Stephen Harper, Canada's erstwhile leader, who is captive and enthralled by the corporate agendas of the big oil companies, indeed corporate interests generally, has demolished environmental legislation, or certainly castrated it, to pave the way for entities like the Enbridge Northern Gateway project, who is orchestrating the venture mentioned above, to move ahead untrammeled, or so he believes. This is the same prime minister who is famous for muzzling government scientists who dare to speak out about environmental degradation and climate change.

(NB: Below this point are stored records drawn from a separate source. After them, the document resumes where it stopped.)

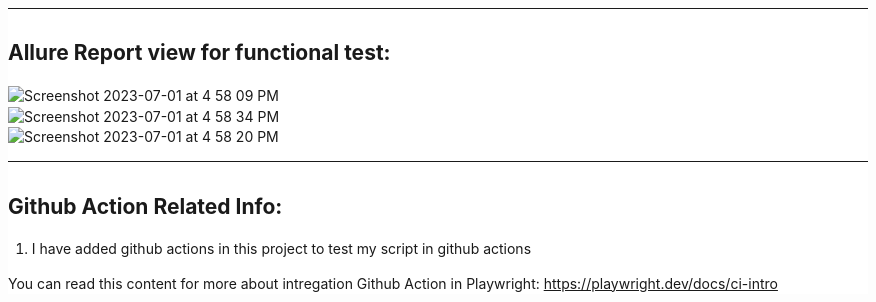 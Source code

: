 ----------------------------------------------------------
## Allure Report view for functional test:
<img width="1431" alt="Screenshot 2023-07-01 at 4 58 09 PM" src="https://github.com/acharjeeauntor/Playwright-Cucumber_Project/assets/38497405/b0a123d6-c9c8-4336-9aed-b762e438ef5c"> <br>
<img width="1411" alt="Screenshot 2023-07-01 at 4 58 34 PM" src="https://github.com/acharjeeauntor/Playwright-Cucumber_Project/assets/38497405/e837be4e-cf5a-4b56-8db4-3e4022ac8348"><br>
<img width="1411" alt="Screenshot 2023-07-01 at 4 58 20 PM" src="https://github.com/acharjeeauntor/Playwright-Cucumber_Project/assets/38497405/a479c9cc-879f-41ca-a3dc-5cf356c7c7c9"><br>


----------------------------------------------------------

## Github Action Related Info:<br>
1. I have added github actions in this project to test my script in github actions <br>

You can read this content for more about intregation Github Action in Playwright: https://playwright.dev/docs/ci-intro <br> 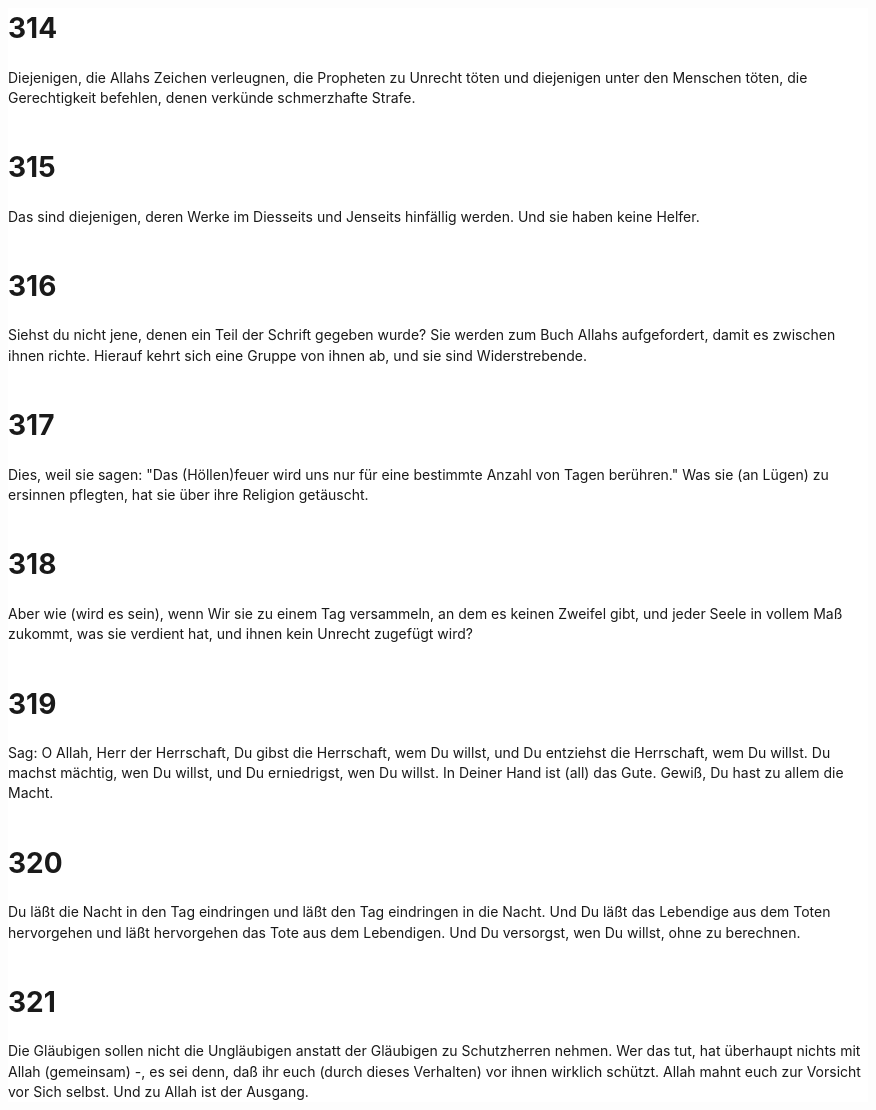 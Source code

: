 # 314

Diejenigen, die Allahs Zeichen verleugnen, die Propheten zu Unrecht töten und diejenigen unter den Menschen töten, die Gerechtigkeit befehlen, denen verkünde schmerzhafte Strafe.

# 315

Das sind diejenigen, deren Werke im Diesseits und Jenseits hinfällig werden. Und sie haben keine Helfer.

# 316

Siehst du nicht jene, denen ein Teil der Schrift gegeben wurde? Sie werden zum Buch Allahs aufgefordert, damit es zwischen ihnen richte. Hierauf kehrt sich eine Gruppe von ihnen ab, und sie sind Widerstrebende.

# 317

Dies, weil sie sagen: "Das (Höllen)feuer wird uns nur für eine bestimmte Anzahl von Tagen berühren." Was sie (an Lügen) zu ersinnen pflegten, hat sie über ihre Religion getäuscht.

# 318

Aber wie (wird es sein), wenn Wir sie zu einem Tag versammeln, an dem es keinen Zweifel gibt, und jeder Seele in vollem Maß zukommt, was sie verdient hat, und ihnen kein Unrecht zugefügt wird?

# 319

Sag: O Allah, Herr der Herrschaft, Du gibst die Herrschaft, wem Du willst, und Du entziehst die Herrschaft, wem Du willst. Du machst mächtig, wen Du willst, und Du erniedrigst, wen Du willst. In Deiner Hand ist (all) das Gute. Gewiß, Du hast zu allem die Macht.

# 320

Du läßt die Nacht in den Tag eindringen und läßt den Tag eindringen in die Nacht. Und Du läßt das Lebendige aus dem Toten hervorgehen und läßt hervorgehen das Tote aus dem Lebendigen. Und Du versorgst, wen Du willst, ohne zu berechnen.

# 321

Die Gläubigen sollen nicht die Ungläubigen anstatt der Gläubigen zu Schutzherren nehmen. Wer das tut, hat überhaupt nichts mit Allah (gemeinsam) -, es sei denn, daß ihr euch (durch dieses Verhalten) vor ihnen wirklich schützt. Allah mahnt euch zur Vorsicht vor Sich selbst. Und zu Allah ist der Ausgang.

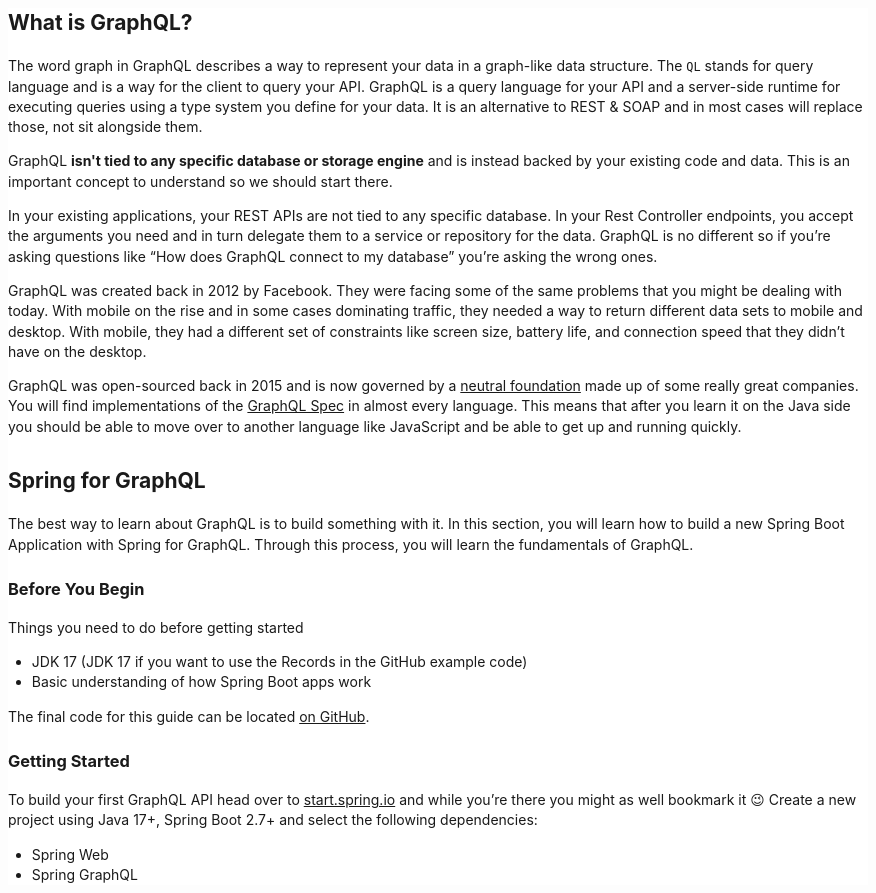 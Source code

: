## What is GraphQL?

The word graph in GraphQL describes a way to represent your data in a graph-like data structure. The `QL` stands for query language and is a way for the client to query your API. GraphQL is a query language for your API and a server-side runtime for executing queries using a type system you define for your data. It is an alternative to REST & SOAP and in most cases will replace those, not sit alongside them.

GraphQL **isn't tied to any specific database or storage engine** and is instead backed by your existing code and data. This is an important concept to understand so we should start there.

In your existing applications, your REST APIs are not tied to any specific database. In your Rest Controller endpoints, you accept the arguments you need and in turn delegate them to a service or repository for the data. GraphQL is no different so if you’re asking questions like “How does GraphQL connect to my database” you’re asking the wrong ones.

GraphQL was created back in 2012 by Facebook. They were facing some of the same problems that you might be dealing with today. With mobile on the rise and in some cases dominating traffic, they needed a way to return different data sets to mobile and desktop. With mobile, they had a different set of constraints like screen size, battery life, and connection speed that they didn’t have on the desktop.

GraphQL was open-sourced back in 2015 and is now governed by a [neutral foundation](https://graphql.org/foundation/) made up of some really great companies. You will find implementations of the [GraphQL Spec](https://spec.graphql.org/) in almost every language. This means that after you learn it on the Java side you should be able to move over to another language like JavaScript and be able to get up and running quickly.

## Spring for GraphQL

The best way to learn about GraphQL is to build something with it. In this section, you will learn how to build a new Spring Boot Application with Spring for GraphQL. Through this process, you will learn the fundamentals of GraphQL.

### Before You Begin

Things you need to do before getting started

- JDK 17 (JDK 17 if you want to use the Records in the GitHub example code)
- Basic understanding of how Spring Boot apps work

The final code for this guide can be located [on GitHub](https://www.github.com/danvega).

### Getting Started

To build your first GraphQL API head over to [start.spring.io](http://start.spring.io/) and while you’re there you might as well bookmark it 😉 Create a new project using Java 17+, Spring Boot 2.7+ and select the following dependencies:

- Spring Web
- Spring GraphQL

But now we see that the Emperor has no clothes, and so while this clandestine activity is taking place, people are speaking out. In rallies like this they are firmly showing the government and their corporate bed partners that they are not cowed and intimidated by the wealth and power that is going into pushing ventures like this ahead, as they are fed up with the duplicity and the greed. Fed up with leaving themselves, the planet and their children's future at risk.
The Earth is dying, and unless you have your head so firmly buried in the sand of your own illusions you know this, deep in your heart. She is ailing precisely because of the greed that still informs our misguided culture, greed coupled with our sense of entitlement, no matter who we put at risk.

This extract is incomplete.